How the State Dept. Cut IT Risk by 90 Percent

State CISO John Streufert Explains Its Risk Scoring Program
How the State Dept. Cut IT Risk by 90 Percent
Editor's Note: This article is adapted from testimony delivered by John Streufert, the Department of State's deputy chief information office for security, at a recent hearing of the House Oversight and Government Reform Subcommittee on Government Management, Organization and Procurement.

By John Streufert

In my role as the chief information security officer of the Department of State, I have become intimately familiar with the benefits, shortcomings and promising opportunities to build upon the current Federal Information Security Management Act of 2002. Our goal is to ensure system security for diplomacy, while continuously improving the return on investment for each dollar spent on cybersecurity.

The passage of the FISMA served as a game-changing event for the federal agency community.

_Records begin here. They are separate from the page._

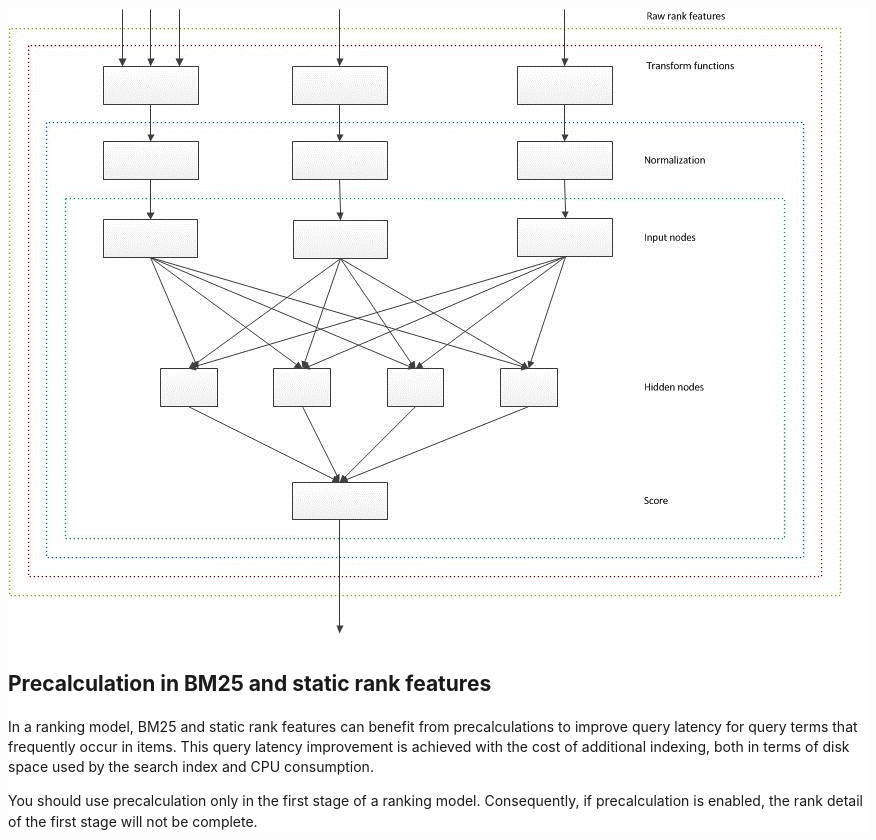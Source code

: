 ![Neural network in ranking models](images/sp15neuralnetworkinrankingmodels.gif)
  
    
    

  
    
    

  
    
    

## Precalculation in BM25 and static rank features
<a name="sp15_precalculation_BM25_static_rank_features"> </a>

In a ranking model, BM25 and static rank features can benefit from precalculations to improve query latency for query terms that frequently occur in items. This query latency improvement is achieved with the cost of additional indexing, both in terms of disk space used by the search index and CPU consumption. 
  
    
    
You should use precalculation only in the first stage of a ranking model. Consequently, if precalculation is enabled, the rank detail of the first stage will not be complete. 
  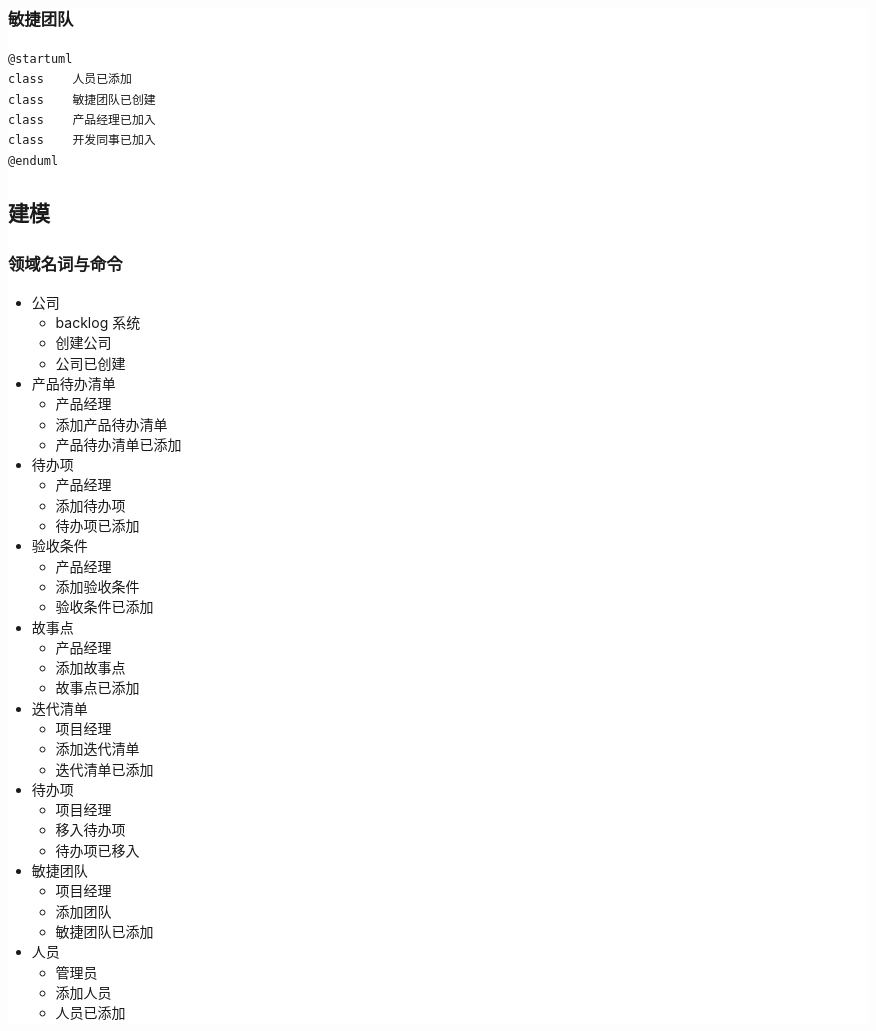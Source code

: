 ### 敏捷团队

```plantuml
@startuml
class    人员已添加
class    敏捷团队已创建
class    产品经理已加入
class    开发同事已加入
@enduml
```

## 建模

### 领域名词与命令

- 公司
  - backlog 系统
  - 创建公司
  - 公司已创建
- 产品待办清单
  - 产品经理
  - 添加产品待办清单
  - 产品待办清单已添加
- 待办项
  - 产品经理
  - 添加待办项
  - 待办项已添加
- 验收条件
  - 产品经理
  - 添加验收条件
  - 验收条件已添加
- 故事点
  - 产品经理
  - 添加故事点
  - 故事点已添加
- 迭代清单
  - 项目经理
  - 添加迭代清单
  - 迭代清单已添加
- 待办项
  - 项目经理
  - 移入待办项
  - 待办项已移入
- 敏捷团队
  - 项目经理
  - 添加团队
  - 敏捷团队已添加
- 人员
  - 管理员
  - 添加人员
  - 人员已添加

Whereas, the Health Information Portability and Accountability Act applies to medical information and the Privacy Act of 1974 applies to personal information, FISMA applies to all information used by or on behalf of the federal department and agency. The establishment of a holistic information security program and the responsibility of accounting to oversight entities, including Congress, served as a valuable check in determining the health of an agency's information security program.

The federal cyber landscape has changed over the past five years. The implementation of federal cybersecurity has typically been implemented through manual processes and compliance checks which have competed with the need to implement Web 2.0 technologies in a secure manner.

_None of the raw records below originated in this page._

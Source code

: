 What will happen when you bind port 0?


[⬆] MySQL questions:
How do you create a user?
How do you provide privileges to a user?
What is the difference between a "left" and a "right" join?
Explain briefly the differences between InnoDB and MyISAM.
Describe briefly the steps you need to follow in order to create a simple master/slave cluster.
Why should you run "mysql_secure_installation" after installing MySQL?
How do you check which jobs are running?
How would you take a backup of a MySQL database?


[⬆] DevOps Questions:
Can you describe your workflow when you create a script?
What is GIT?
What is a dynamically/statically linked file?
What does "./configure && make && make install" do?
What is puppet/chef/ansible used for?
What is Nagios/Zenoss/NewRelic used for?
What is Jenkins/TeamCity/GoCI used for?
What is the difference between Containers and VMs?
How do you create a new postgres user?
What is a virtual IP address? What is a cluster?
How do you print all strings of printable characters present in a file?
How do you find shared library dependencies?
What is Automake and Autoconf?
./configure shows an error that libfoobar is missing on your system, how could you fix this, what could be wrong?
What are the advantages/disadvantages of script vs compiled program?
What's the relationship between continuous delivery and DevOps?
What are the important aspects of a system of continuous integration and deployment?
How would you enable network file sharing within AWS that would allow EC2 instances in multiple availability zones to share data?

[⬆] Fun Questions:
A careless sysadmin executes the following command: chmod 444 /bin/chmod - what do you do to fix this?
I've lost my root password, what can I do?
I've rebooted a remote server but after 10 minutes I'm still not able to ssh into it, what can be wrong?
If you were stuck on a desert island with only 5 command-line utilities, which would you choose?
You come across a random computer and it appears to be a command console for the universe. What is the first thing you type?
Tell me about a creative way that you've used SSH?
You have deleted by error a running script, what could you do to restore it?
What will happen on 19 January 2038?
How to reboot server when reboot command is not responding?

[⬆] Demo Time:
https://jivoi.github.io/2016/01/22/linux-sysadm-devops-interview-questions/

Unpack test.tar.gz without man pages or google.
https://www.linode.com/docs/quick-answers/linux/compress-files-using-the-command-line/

Meanwhile, our cyber problems have dramatically escalated in severity and frequency. In a typical week, the department blocks 3.5 million spam e-mails, intercepts 4,500 viruses and detects over a million external probes to our network.

Since 2008, the number security related tickets has more than doubled, while malicious code attacks increased by 47 percent. The volatility of changes to security sensitive settings has been equally problematic.

In October 2009, the Office of Management and Budget launched CyberScope, a secure, data collection platform for reporting that allows research and analysis across federal agencies. Additionally, Vivek Kundra, the federal chief information officer, has formed an interagency task force charged with developing metrics for information security. The National Institute of Standards and Technology has revised certification and accreditation Special Publication 800-37 to increase its emphasis on continuous monitoring, including a recommendation for the use of automation to obtain more timely, cost-effective, and efficient monitoring results. The goal is to give senior leaders better information on the security state of their information systems with which to make risk-based decisions.

For its part, in fiscal year 2009, the State Department began supplementing FISMA compliance reports and studies with a Risk Scoring Program scanning every computer and server connected to its network not less than every 36 hours on eight security factors and twice a month for safe configurations of software.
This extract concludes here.